Outro eixo da proposta consiste na criação de uma garantia pública de emprego. Em vez de esperar que o mercado absorva espontaneamente toda a força de trabalho disponível, o roteiro defende que o Estado assegure oportunidades de trabalho socialmente úteis a quem desejar trabalhar e não encontre colocação no setor privado. Essas atividades poderiam concentrar-se, por exemplo, na recuperação ambiental, na expansão dos serviços de cuidado, na infraestrutura comunitária e em outras áreas capazes de produzir benefícios coletivos duradouros. Além de proteger a renda das famílias, essa política funcionaria como mecanismo permanente de estabilização econômica e de fortalecimento das comunidades locais.
A economia do cuidado
O relatório dedica atenção especial à economia do cuidado. Crianças, idosos, pessoas com deficiência e tantos outros grupos que dependem cotidianamente do trabalho de cuidado permanecem, em grande medida, sustentados por atividades pouco valorizadas, frequentemente desempenhadas por mulheres e insuficientemente reconhecidas pelas estatísticas econômicas convencionais. Ao defender maior investimento público nesse setor, o documento busca corrigir uma desigualdade histórica, ampliar o bem-estar coletivo, gerar empregos de elevada utilidade social e reduzir desigualdades de gênero que atravessam os mercados de trabalho.
Justiça ecológica
Reduzir desigualdades, sustenta o relatório, não é suficiente se a economia continuar pressionando os limites físicos do planeta. Por isso, o quarto pilar propõe limites obrigatórios ao uso de recursos naturais e à emissão de poluentes, políticas voltadas a conter os padrões de consumo mais intensivos e menos necessários, sobretudo aqueles associados a bens de luxo de elevado impacto ambiental, e o fortalecimento do direito ao reparo diante da obsolescência programada, como parte de uma transição mais ampla para modelos de economia circular. Atribui também papel estratégico à agroecologia, à soberania alimentar, à gestão comunitária de terras, florestas e recursos hídricos, e ao reconhecimento jurídico dos direitos da natureza em diferentes ordenamentos nacionais.

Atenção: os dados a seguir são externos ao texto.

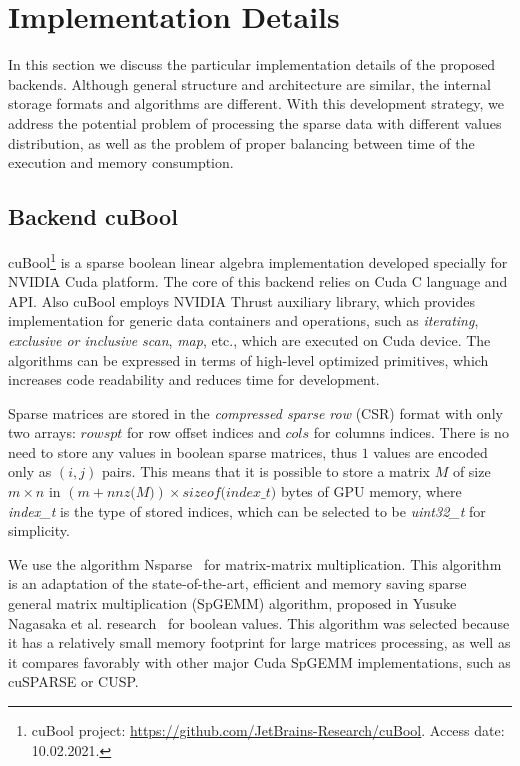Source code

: \section{Implementation Details}

In this section we discuss the particular implementation details of the proposed backends.
Although general structure and architecture are similar, the internal storage formats and algorithms are different.
With this development strategy, we address the potential problem of processing the sparse data with different values distribution, as well as the problem of proper balancing between time of the execution and memory consumption.

\subsection{Backend cuBool}

cuBool\footnote{cuBool project: \url{https://github.com/JetBrains-Research/cuBool}. Access date: 10.02.2021.}
is a sparse boolean linear algebra implementation developed specially for NVIDIA Cuda platform.
The core of this backend relies on Cuda C language and API.
Also cuBool employs NVIDIA Thrust auxiliary library, which provides implementation for generic data containers and operations, such as \textit{iterating}, \textit{exclusive or inclusive scan}, \textit{map}, etc., which are executed on Cuda device.
The algorithms can be expressed in terms of high-level optimized primitives, which increases code readability and reduces time for development.

Sparse matrices are stored in the \textit{compressed sparse row} (CSR) format with only two arrays: $rowspt$ for row offset indices and $cols$ for columns indices.
There is no need to store any values in boolean sparse matrices, thus $1$ values are encoded only as $(i, j)$ pairs.
This means that it is possible to store a matrix $M$ of size $m \times n$ in $(m + \textit{nnz(M)}) \times \textit{sizeof(index\_t)}$ bytes of GPU memory, where \textit{index\_t} is the type of stored indices, which can be selected to be \textit{uint32\_t} for simplicity.

We use the algorithm Nsparse~\cite{inproceedings:cfpq_for_redis_graph} for matrix-matrix multiplication.
This algorithm is an adaptation of the state-of-the-art, efficient and memory saving sparse general matrix multiplication (SpGEMM) algorithm, proposed in Yusuke Nagasaka et al. research~\cite{algo:spgemm:8025284} for boolean values.
This algorithm was selected because it has a relatively small memory footprint for large matrices processing, as well as it compares favorably with other major Cuda SpGEMM implementations, such as cuSPARSE or CUSP.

Como a riqueza se distribui
Uma das contribuições relevantes do relatório está em mostrar que a distribuição da riqueza não depende apenas da tributação ou das políticas sociais implementadas depois que a economia produz seus resultados. Ela começa muito antes e continua a ser moldada ao longo de todo o funcionamento dos mercados. Por essa razão, o documento recomenda que os planos nacionais de combate à pobreza articulem três frentes complementares, sustentadas ao mesmo tempo, e não em sequência: investimentos sociais anteriores à entrada das pessoas no mercado, como saúde, educação e proteção na primeira infância; reformas que atuam diretamente sobre o funcionamento do mercado de trabalho, como legislação trabalhista, negociação coletiva e valorização da economia do cuidado; e mecanismos posteriores de redistribuição, como tributação progressiva e transferências públicas.
O mérito dessa formulação está em recusar a ideia de que a responsabilidade distributiva cabe apenas à ação posterior do Estado. Ao observar como cada uma dessas frentes participa da formação das desigualdades desde sua origem, o relatório confere maior consistência à arquitetura institucional que propõe.
A ordem econômica internacional
O quinto pilar volta-se à reforma da ordem econômica internacional. Muitos países do Sul Global destinam parcela significativa de seus recursos ao pagamento de dívidas externas, o que reduz sua capacidade de investir em saúde, educação e proteção social. Por isso, o documento defende a reestruturação e, em certas circunstâncias, o cancelamento de dívidas soberanas. Critica também o que chama de troca desigual entre economias que concentram tecnologia e capital financeiro e países exportadores de matérias-primas e trabalho intensivo, e recomenda reformas na propriedade intelectual capazes de ampliar o acesso a medicamentos e tecnologias essenciais. Problemas como mudança do clima, fluxos financeiros ilícitos e planejamento tributário agressivo de grandes corporações ultrapassam a capacidade de resposta de governos isolados, o que leva o relatório a defender também o fortalecimento da cooperação entre países do Sul Global e de mecanismos multilaterais capazes de reduzir assimetrias de poder entre nações.
Democracia e novos indicadores de progresso
O sexto e último pilar sustenta que nenhuma dessas reformas se sustenta sem participação democrática, pois todas afetam interesses econômicos profundamente estabelecidos. O relatório recomenda a adoção de planos nacionais vinculantes de erradicação da pobreza, sustentados por metas verificáveis e mecanismos permanentes de monitoramento, além da substituição da centralidade do Produto Interno Bruto por indicadores mais amplos de bem-estar, igualdade e sustentabilidade. Defende, ainda, a ampliação de mecanismos como orçamento participativo e assembleias de cidadãos, capazes de aproximar as decisões econômicas de quem vivencia, cotidianamente, seus efeitos.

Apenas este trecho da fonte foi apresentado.